Publié le : 21/07/2026 21 juillet juil. 07 2026

La mise en conformité du droit de la fonction publique territoriale avec le droit de l’Union européenne connaît un nouvel ajustement. Par une décision du 16 juin 2026, le Conseil d’État annule partiellement l’article 4 du décret n° 2025-564 du 21 juin 2025 relatif aux régimes dérogatoires de report et d’indemnisation des congés annuels, au motif qu’il ne transpose pas intégralement l’article 7 de la directive 2003/88/CE. La décision, rendue par les 7ème et 2ème chambres réunies (CE, 16 juin 2026, n° 506127), impose une adaptation du cadre réglementaire applicable aux collectivités territoriales.

L’employeur territorial est-il tenu à une obligation d’information individuelle sur les congés reportés ?

Le décret du 21 juin 2025 avait introduit, aux articles 5-1 et 5-2 du décret n° 85-1250 du 26 novembre 1985, un mécanisme de report et d’indemnisation des congés annuels non pris en raison d’un congé pour raison de santé ou lié à des responsabilités parentales ou familiales. Le Conseil d’État relève toutefois une insuffisance. Il consacre à la charge des employeurs territoriaux une véritable obligation d’information individuelle. Lorsque des congés sont reportés, l’agent doit être informé, en temps utile, du nombre de jours concernés et de la date limite pour les exercer. L’administration doit être en mesure d’en rapporter la preuve. À défaut, le délai de quinze mois ne peut courir et l’agent conserve l’intégralité de ses droits.
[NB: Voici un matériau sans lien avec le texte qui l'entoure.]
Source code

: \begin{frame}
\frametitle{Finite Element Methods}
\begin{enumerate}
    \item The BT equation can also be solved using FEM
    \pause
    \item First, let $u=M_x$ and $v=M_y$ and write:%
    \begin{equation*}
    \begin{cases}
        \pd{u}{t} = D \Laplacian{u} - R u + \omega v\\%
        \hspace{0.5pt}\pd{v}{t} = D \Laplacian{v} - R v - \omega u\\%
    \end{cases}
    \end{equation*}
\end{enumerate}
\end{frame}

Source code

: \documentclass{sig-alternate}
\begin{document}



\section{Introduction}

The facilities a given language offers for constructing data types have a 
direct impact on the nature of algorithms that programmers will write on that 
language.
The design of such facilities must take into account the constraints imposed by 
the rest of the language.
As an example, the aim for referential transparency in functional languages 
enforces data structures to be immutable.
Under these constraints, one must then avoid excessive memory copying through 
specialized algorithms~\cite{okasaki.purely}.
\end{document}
Le report des quatre premières semaines doit-il couvrir les nécessités du service ?

La Haute juridiction juge également que les quatre premières semaines de congé annuel payé, garanties par le droit de l’Union, doivent pouvoir être reportées lorsque leur prise a été empêchée par les nécessités du service. Or, le décret ne visait que les hypothèses de congé pour raison de santé ou de congé lié à la parentalité, en méconnaissance de la directive. En revanche, le Conseil d’État confirme que le droit au report ne concerne pas la cinquième semaine, sauf disposition législative spécifique. Les règles d’indemnisation en fin de relation de travail demeurent conformes au droit de l’Union, l’indemnité étant calculée sur la base d’un trentième du traitement net par jour, conformément à la jurisprudence (CAA Nancy, 21 juillet 2022, n° 19NC03752). L’absence de discrimination fondée sur l’état de santé est également retenue. Le Premier ministre dispose d’un délai de six mois pour modifier les articles 5-1 et 5-2. Dans l’intervalle, les collectivités doivent appliquer directement les principes dégagés par la décision et par la jurisprudence européenne. L’ancienne indemnité compensatrice d’un dixième de la rémunération brute des agents contractuels, supprimée par l’article 5 du décret du 21 juin 2025, n’est pas rétablie.